Comme par un fait exprès, c’est depuis une cellule de prison que j’écris un article sur les perspectives de la Russie pour 2018 (Alexeï Navalny a été libéré le 2 octobre 2017, au terme de 20 jours de détention, Ndlr). J’ai une fois de plus été arrêté pour avoir mené ma campagne électorale. Depuis que j’ai annoncé mon intention de me présenter à l’élection présidentielle de mars 2018, j’ai passé un jour sur cinq derrière les barreaux.

Deux tendances définiront les perspectives de la Russie en 2018 : une fossilisation persistante d’un petit groupe de gens qui tiennent les leviers du pouvoir, et la montée en puissance de la nouvelle génération de citoyens russes. A l’heure où les cours du pétrole s’effondrent, il apparaît clairement que ni le Kremlin ni Vladimir Poutine ne peuvent faire grand-chose pour favoriser une croissance économique durable et relever le niveau de vie des Russes. En 2012, Vladimir Poutine promettait qu’avant la fin de son mandat, en 2018, le PIB par actif aurait augmenté de 50 %. Il a en fait progressé de moins de 10 %.

Une accélération de la croissance ne pourra venir que de la déréglementation, d’un désengagement de l’Etat dans les grands secteurs économiques, d’une véritable lutte contre la corruption, et de l’indépendance de la justice et de la police. Autant de réformes auxquelles le pouvoir se refuse, car elles affaibliraient le régime.
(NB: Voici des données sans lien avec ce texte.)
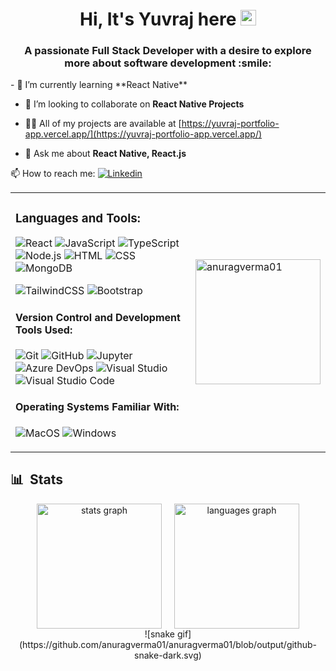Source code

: <h1 align="center">
  Hi, It's Yuvraj here <img src="https://media.giphy.com/media/hvRJCLFzcasrR4ia7z/giphy.gif" width="25px" height="25px">
</h1>
<h3 align="center">
  A passionate Full Stack Developer with a desire to explore more about software development :smile:
</h3>
- 🌱 I’m currently learning **React Native**

- 👯 I’m looking to collaborate on **React Native Projects**

- 👨‍💻 All of my projects are available at [https://yuvraj-portfolio-app.vercel.app/](https://yuvraj-portfolio-app.vercel.app/)

- 💬 Ask me about **React Native, React.js**


📫 How to reach me: <a href="https://www.linkedin.com/in/thivagarm/">
  <img
    alt="Linkedin"
    src="https://img.shields.io/badge/linkedin-0077B5?logo=linkedin&logoColor=white&style=flat"
  />
</a>


<table>
  <tr>
    <!-- Languages and Tools Section -->
    <td>
      <h3>Languages and Tools:</h3>
      <p>
        <img alt="React" src="https://img.shields.io/badge/React-61DAFB?logo=react&logoColor=white&style=flat" />
        <img alt="JavaScript" src="https://img.shields.io/badge/JavaScript-F7DF1E?logo=javascript&logoColor=white&style=flat" />
        <img alt="TypeScript" src="https://img.shields.io/badge/TypeScript-3178C6?logo=typescript&logoColor=white&style=flat" />
        <img alt="Node.js" src="https://img.shields.io/badge/Node.js-339933?logo=node.js&logoColor=white&style=flat" />
        <img alt="HTML" src="https://img.shields.io/badge/HTML-E34F26?logo=html5&logoColor=white&style=flat" />
        <img alt="CSS" src="https://img.shields.io/badge/CSS-1572B6?logo=css3&logoColor=white&style=flat" />
        <img alt="MongoDB" src="https://img.shields.io/badge/MongoDB-47A248?logo=mongodb&logoColor=white&style=flat" />
      </p>
      <p>
        <img alt="TailwindCSS" src="https://img.shields.io/badge/Tailwind CSS-38B2AC?&logo=tailwind+css&logoColor=white&style=flat"/>
        <img alt="Bootstrap" src="https://img.shields.io/badge/Bootstrap-7952B3?&logo=bootstrap&logoColor=white&style=flat"/>
      </p>
      <h4>Version Control and Development Tools Used:</h4>
      <p>
        <img alt="Git" src="https://img.shields.io/badge/Git-F05032?logo=git&logoColor=white&style=flat" />
        <img alt="GitHub" src="https://img.shields.io/badge/GitHub-181717?logo=github&logoColor=white&style=flat" />
        <img alt="Jupyter" src="https://img.shields.io/badge/Jupyter-F37626?style=for-the-badge&logo=jupyter&logoColor=white&style=flat" />
        <img alt="Azure DevOps" src="https://img.shields.io/badge/Azure DevOps-0078D7?logo=azure+devops&logoColor=white&style=flat" />
        <img alt="Visual Studio" src="https://img.shields.io/badge/Visual Studio-5C2D91?logo=visual+studio&logoColor=white&style=flat" />
        <img alt="Visual Studio Code" src="https://img.shields.io/badge/Visual Studio Code-007ACC?logo=visual+studio+code&logoColor=white&style=flat" />
      </p>
      <h4>Operating Systems Familiar With:</h4>
      <p>
        <img alt="MacOS" src="https://img.shields.io/badge/MacOS-000000?logo=macos&logoColor=white&style=flat" />
        <img alt="Windows" src="https://img.shields.io/badge/Windows-0078D6?logo=windows&logoColor=white&style=flat" />
      </p>
    </td>
<td>
    <img align="center" src="https://github-readme-streak-stats.herokuapp.com?user=anuragverma01&theme=react&date_format=M%20j%5B%2C%20Y%5D" alt="anuragverma01" height="200" />


    
    
    
  </tr>
</table>

## 📊 &nbsp;Stats
<div align="center" style="display: flex; justify-content: center; gap: 20px; flex-wrap: wrap;">
  <!-- Streak Stats Image with fixed height -->
<img src="https://github-readme-stats.vercel.app/api?username=anuragverma01&hide_title=false&hide_rank=false&show_icons=true&include_all_commits=true&count_private=true&disable_animations=false&theme=dracula&locale=en&hide_border=false" height="200"  alt="stats graph" />
  <!-- Top Languages Image with fixed height -->
  <img src="https://github-readme-stats.vercel.app/api/top-langs?username=anuragverma01&locale=en&hide_title=false&layout=compact&card_width=320&langs_count=5&theme=dracula&hide_border=false" alt="languages graph" height="200" />
</div>

<div align="center">
![snake gif](https://github.com/anuragverma01/anuragverma01/blob/output/github-snake-dark.svg)
</div>


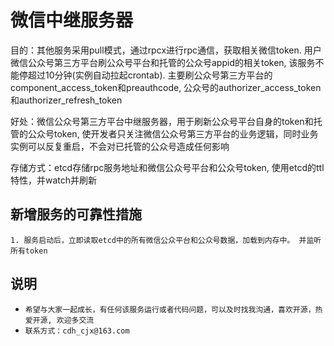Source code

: # 微信中继服务器
 目的：其他服务采用pull模式，通过rpcx进行rpc通信，获取相关微信token. 用户微信公众号第三方平台刷公众号平台和托管的公众号appid的相关token, 该服务不能停超过10分钟(实例自动拉起crontab). 主要刷公众号第三方平台的component_access_token和preauthcode, 公众号的authorizer_access_token和authorizer_refresh_token

 好处：微信公众号第三方平台中继服务器，用于刷新公众号平台自身的token和托管的公众号token, 使开发者只关注微信公众号第三方平台的业务逻辑，同时业务实例可以反复重启，不会对已托管的公众号造成任何影响
 

 存储方式：etcd存储rpc服务地址和微信公众号平台和公众号token, 使用etcd的ttl特性，并watch并刷新

## 新增服务的可靠性措施
    1. 服务启动后，立即读取etcd中的所有微信公众平台和公众号数据，加载到内存中。 并监听所有token

## 说明

+ `希望与大家一起成长，有任何该服务运行或者代码问题，可以及时找我沟通，喜欢开源，热爱开源, 欢迎多交流`   
+ `联系方式：cdh_cjx@163.com`

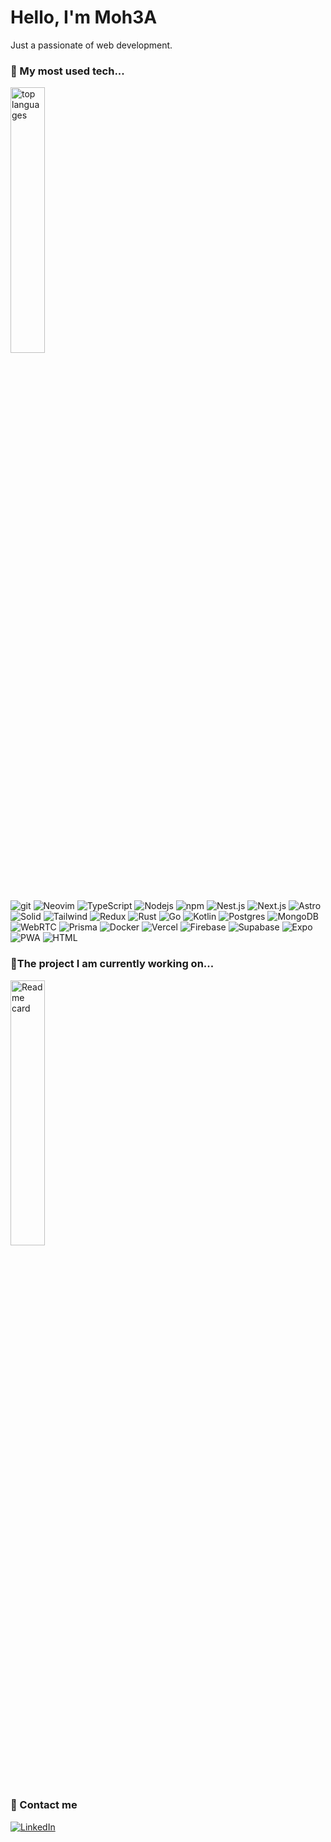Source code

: <h1>Hello, I'm Moh3A</h1>

<p>Just a passionate of web development.</p>

<div>
  <h3>🔌 My most used tech...</h3>
  
  <a>
    <img width="33%" alt="top languages" src="https://github-readme-stats.vercel.app/api/top-langs/?username=moh3a&theme=transparent&size_weight=0.5&count_weight=0.5&langs_count=8&layout=compact" />
  </a>

  <p>
    <img alt="git" src="https://img.shields.io/badge/-Git-F05032?style=flat-square&logo=git&logoColor=white" />
    <img alt="Neovim" src="https://img.shields.io/badge/-Neovim-57A143?style=flat-square&logo=Neovim&logoColor=white" />
    <img alt="TypeScript" src="https://img.shields.io/badge/-TypeScript-007ACC?style=flat-square&logo=typescript&logoColor=white" />
    <img alt="Nodejs" src="https://img.shields.io/badge/-Nodejs-43853d?style=flat-square&logo=Node.js&logoColor=white" />
    <img alt="npm" src="https://img.shields.io/badge/-NPM-CB3837?style=flat-square&logo=npm&logoColor=white" />
    <img alt="Nest.js" src="https://img.shields.io/badge/-Nest.js-E0234E?style=flat-square&logo=nestjs&logoColor=white" />
    <img alt="Next.js" src="https://img.shields.io/badge/-Next.js-000000?style=flat-square&logo=Next.js&logoColor=white" />
    <img alt="Astro" src="https://img.shields.io/badge/-Astro-FF5D01?style=flat-square&logo=Astro&logoColor=white" />
    <img alt="Solid" src="https://img.shields.io/badge/-Solid-2C4F7C?style=flat-square&logo=Solid&logoColor=white" />
    <img alt="Tailwind" src="https://img.shields.io/badge/-Tailwind-06B6D4?style=flat-square&logo=Tailwind CSS&logoColor=white" />
    <img alt="Redux" src="https://img.shields.io/badge/-Redux-764ABC?style=flat-square&logo=redux&logoColor=white" />
    <img alt="Rust" src="https://img.shields.io/badge/-Rust-000000?style=flat-square&logo=rust&logoColor=white" />
    <img alt="Go" src="https://img.shields.io/badge/-Go-00ADD8?style=flat-square&logo=go&logoColor=white" />
    <img alt="Kotlin" src="https://img.shields.io/badge/-Kotlin-7F52FF?style=flat-square&logo=Kotlin&logoColor=white" />
    <img alt="Postgres" src="https://img.shields.io/badge/-PostgreSQL-4169E1?style=flat-square&logo=PostgreSQL&logoColor=white" />
    <img alt="MongoDB" src="https://img.shields.io/badge/-MongoDB-13aa52?style=flat-square&logo=mongodb&logoColor=white" />
    <img alt="WebRTC" src="https://img.shields.io/badge/-WebRTC-333333?style=flat-square&logo=WebRTC&logoColor=white" />
    <img alt="Prisma" src="https://img.shields.io/badge/-Prisma-2D3748?style=flat-square&logo=Prisma&logoColor=white" />
    <img alt="Docker" src="https://img.shields.io/badge/-Docker-2496ED?style=flat-square&logo=Docker&logoColor=white" />
    <img alt="Vercel" src="https://img.shields.io/badge/-Vercel-000000?style=flat-square&logo=Vercel&logoColor=white" />
    <img alt="Firebase" src="https://img.shields.io/badge/-Firebase-FFCA28?style=flat-square&logo=Firebase&logoColor=white" />
    <img alt="Supabase" src="https://img.shields.io/badge/-Supabase-3FCF8E?style=flat-square&logo=Supabase&logoColor=white" />
    <img alt="Expo" src="https://img.shields.io/badge/-Expo-000020?style=flat-square&logo=Expo&logoColor=white" />
    <img alt="PWA" src="https://img.shields.io/badge/-PWA-5A0FC8?style=flat-square&logo=PWA&logoColor=white" />
    <img alt="HTML" src="https://img.shields.io/badge/-HTML5-E34F26?style=flat-square&logo=html5&logoColor=white" />
  </p>
  
</div>

<!-- <h3>📈 My Github stats:</h3> -->
<!-- ![Moh3a's GitHub stats](https://github-readme-stats.vercel.app/api?username=moh3a&show_icons=true&theme=tokyonight) -->

<div>
  <h3>🔨The project I am currently working on...</h3>

  <a href="https://github.com/moh3a">
    <img width="33%" align="center" alt="Readme card" src="https://github-readme-stats.vercel.app/api/pin/?username=moh3a&repo=reglini&theme=transparent" />
  </a>
</div>

<div>
  <h3>💬 Contact me</h3>

  <a href="https://www.linkedin.com/in/mohamed-a%C3%AFt-abdelmalek-6907a8139/" target="_blank">
    <img alt="LinkedIn" src="https://img.shields.io/badge/linkedin-%230077B5.svg?&style=for-the-badge&logo=linkedin&logoColor=white" />
  </a>
</div>
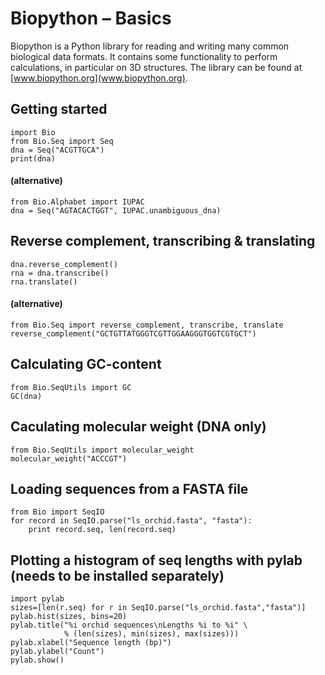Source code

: 
# Biopython – Basics

Biopython is a Python library for reading and writing many common biological data formats. It contains some functionality to perform calculations, in particular on 3D structures. The library can be found at [www.biopython.org](www.biopython.org).

## Getting started

    import Bio
    from Bio.Seq import Seq
    dna = Seq("ACGTTGCA")
    print(dna)

#### (alternative)

    from Bio.Alphabet import IUPAC
    dna = Seq("AGTACACTGGT", IUPAC.unambiguous_dna)


## Reverse complement, transcribing & translating

    dna.reverse_complement()
    rna = dna.transcribe()
    rna.translate()


#### (alternative)

    from Bio.Seq import reverse_complement, transcribe, translate
    reverse_complement("GCTGTTATGGGTCGTTGGAAGGGTGGTCGTGCT")

## Calculating GC-content

    from Bio.SeqUtils import GC
    GC(dna)

## Caculating molecular weight (DNA only)

    from Bio.SeqUtils import molecular_weight
    molecular_weight("ACCCGT")

## Loading sequences from a FASTA file

    from Bio import SeqIO
    for record in SeqIO.parse("ls_orchid.fasta", "fasta"):
        print record.seq, len(record.seq)

## Plotting a histogram of seq lengths with pylab (needs to be installed separately)

    import pylab
    sizes=[len(r.seq) for r in SeqIO.parse("ls_orchid.fasta","fasta")]
    pylab.hist(sizes, bins=20)
    pylab.title("%i orchid sequences\nLengths %i to %i" \
                % (len(sizes), min(sizes), max(sizes)))
    pylab.xlabel("Sequence length (bp)")
    pylab.ylabel("Count")
    pylab.show()
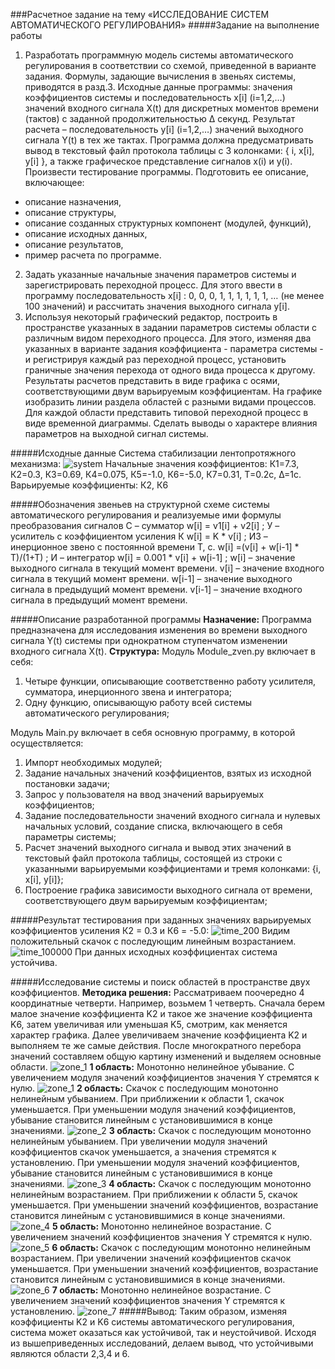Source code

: ###Расчетное задание на тему «ИССЛЕДОВАНИЕ СИСТЕМ АВТОМАТИЧЕСКОГО РЕГУЛИРОВАНИЯ»
#####Задание на выполнение работы

   1. Разработать программную модель системы автоматического регулирования в соответствии со схемой, приведенной в варианте задания. Формулы, задающие вычисления в звеньях системы, приводятся в разд.3. Исходные данные программы: значения коэффициентов системы и последовательность x[i] (i=1,2,…) значений входного сигнала X(t) для дискретных моментов времени (тактов) с заданной продолжительностью Δ секунд. Результат расчета – последовательность y[i] (i=1,2,…) значений выходного сигнала Y(t) в тех же тактах. Программа должна предусматривать вывод в текстовый файл протокола таблицы с 3 колонками: { i, x[i], y[i] }, а также графическое представление сигналов x(i) и y(i).
Произвести тестирование программы. Подготовить ее описание, включающее:
- описание назначения,
- описание структуры,
- описание созданных структурных компонент (модулей, функций),
- описание исходных данных,
- описание результатов,
- пример расчета по программе.
2. Задать указанные начальные значения параметров системы и зарегистрировать переходной процесс. Для этого ввести в программу последовательность x[i] : 0, 0, 0, 1, 1, 1, 1, 1, 1, … (не менее 100 значений) и рассчитать значения выходного сигнала y[i].  
3. Используя некоторый графический редактор, построить в пространстве указанных в задании  параметров системы области  с различным видом переходного процесса. Для этого, изменяя два указанных в варианте задания коэффициента -  параметра системы - и регистрируя каждый раз переходной процесс, установить граничные значения перехода от одного вида процесса к другому. Результаты расчетов представить в виде графика с осями, соответствующими двум варьируемым коэффициентам. На графике изобразить линии раздела областей с разными видами процессов. Для каждой области представить типовой переходной процесс в виде временной диаграммы. Сделать выводы о характере влияния параметров на выходной сигнал системы.
   
#####Исходные данные
Система стабилизации лентопротяжного механизма:
![system](plots/system.png)
Начальные значения коэффициентов: К1=7.3, К2=0.3, К3=0.69, К4=0.075, 
К5=-1.0, К6=-5.0, К7=0.31, Т=0.2с, Δ=1с.
Варьируемые коэффициенты: К2, К6 

#####Обозначения звеньев на структурной схеме системы автоматического регулирования и реализуемые ими формулы преобразования сигналов
С – сумматор
 w[i] = v1[i] + v2[i] ;
У – усилитель с коэффициентом усиления К
	w[i] = K * v[i] ;
ИЗ – инерционное звено с постоянной времени Т, с.
	w[i] =(v[i] + w[i-1] * T)/(1+T) ;
И – интегратор
	w[i] = 0.001 * v[i] + w[i-1] ;
w[i] – значение выходного сигнала в текущий момент времени.
v[i] – значение входного сигнала в текущий момент времени.
w[i-1] – значение выходного сигнала в предыдущий момент времени.
v[i-1] – значение входного сигнала в предыдущий момент времени.

#####Описание разработанной программы
__Назначение:__
Программа предназначена для исследования изменения во времени выходного сигнала Y(t) системы при однократном ступенчатом изменении входного сигнала X(t). 
__Структура:__
Модуль Module_zven.py  включает в себя: 
1. Четыре функции, описывающие соответственно работу усилителя, сумматора, инерционного звена и интегратора; 
2. Одну функцию, описывающую работу всей системы автоматического регулирования;

Модуль Main.py включает в себя основную программу, в которой осуществляется: 
1. Импорт необходимых модулей; 
2. Задание начальных значений коэффициентов, взятых из исходной постановки задачи; 
3. Запрос у пользователя на ввод значений варьируемых коэффициентов;
4. Задание последовательности значений входного сигнала и нулевых начальных условий, создание списка, включающего в себя параметры системы;
5. Расчет значений выходного сигнала и вывод этих значений в текстовый файл протокола таблицы, состоящей из строки с указанными варьируемыми коэффициентами и тремя колонками: {i, x[i], y[i]};
6. Построение графика зависимости выходного сигнала от времени, соответствующего двум варьируемым коэффициентам;

#####Результат тестирования при заданных значениях варьируемых коэффициентов усиления К2 = 0.3 и К6 = -5.0:
![time_200](plots/time_200.png)
Видим положительный скачок с последующим линейным возрастанием.
![time_100000](plots/time_100000.png)
При данных исходных коэффициентах система устойчива.

#####Исследование системы и поиск областей в пространстве двух коэффициентов.
__Методика решения:__
Рассматриваем поочередно 4 координатные четверти. Например, возьмем 1 четверть. Сначала берем малое значение коэффициента K2 и такое же значение коэффициента K6, затем увеличивая или уменьшая K5, смотрим, как меняется характер графика. Далее увеличиваем значение коэффициента K2 и выполняем те же самые действия. После многократного перебора значений составляем общую картину изменений и выделяем основные области.
![zone_1](plots/zone_1.png)
__1 область:__
Монотонно нелинейное убывание. С увеличением модуля значений коэффициентов значения Y стремятся к нулю.
![zone_1](plots/zone_1.png)
__2 область:__
Скачок с последующим монотонно нелинейным убыванием. При приближении к области 1, скачок уменьшается. При уменьшении модуля значений коэффициентов, убывание становится линейным с установившимися в конце значениями.
![zone_2](plots/zone_2.png)
__3 область:__
Скачок с последующим монотонно нелинейным убыванием. При увеличении модуля значений коэффициентов скачок уменьшается, а значения стремятся к установлению. При уменьшении модуля значений коэффициентов, убывание становится линейным с установившимися в конце значениями.
![zone_3](plots/zone_3.png)
__4 область:__
Скачок с последующим монотонно нелинейным возрастанием. При приближении к области 5, скачок уменьшается. При уменьшении значений коэффициентов, возрастание становится линейным с установившимися в конце значениями.
![zone_4](plots/zone_4.png)
__5 область:__
Монотонно нелинейное возрастание. С увеличением значений коэффициентов значения Y стремятся к нулю.
![zone_5](plots/zone_5.png)
__6 область:__
Скачок с последующим монотонно нелинейным возрастанием. При увеличении значений коэффициентов скачок уменьшается. При уменьшении значений коэффициентов, возрастание становится линейным с установившимися в конце значениями.
![zone_6](plots/zone_6.png)
__7 область:__
Монотонно нелинейное возрастание. С увеличением значений коэффициентов значения Y стремятся к установлению.
![zone_7](plots/zone_7.png)
#####Вывод:
Таким образом, изменяя коэффициенты K2 и K6 системы автоматического регулирования, система может оказаться как устойчивой, так и неустойчивой. Исходя из вышеприведенных исследований, делаем вывод, что устойчивыми являются области 2,3,4 и 6.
Le régime maintient son emprise sur le pays en présentant la Russie et son président comme les grands défenseurs de la famille et de la morale, tout en accusant l’Occident d’avoir renoncé à ces valeurs. Ce qui lui offre un prétexte plausible, voire louable, pour balayer d’un revers de main les revendications de modernisation économique et politique.

Le Kremlin parle d’outrages commis chaque jour à l’encontre des fondements spirituels de la nation, qu’il s’agisse des vétérans et du souvenir de la grande guerre patriotique, de saints et de la famille du tsar, ou de l’art traditionnel. La moindre critique du pouvoir, le moindre rappel au bon sens sont systématiquement déformés et assortis d’un chapelet d’invectives.

Pour s’accrocher au pouvoir, Vladimir Poutine exploitera également la politique étrangère. Elle restera un outil de déstabilisation et sera encore plus hypocrite, en ceci qu’elle soutiendra en même temps tous les politiciens d’extrême droite et d’extrême gauche en Europe et en Amérique. Moscou profitera de la moindre brèche dans la vie politique occidentale pour exacerber les tensions par des financements occultes, des opérations clandestines et des campagnes médiatiques.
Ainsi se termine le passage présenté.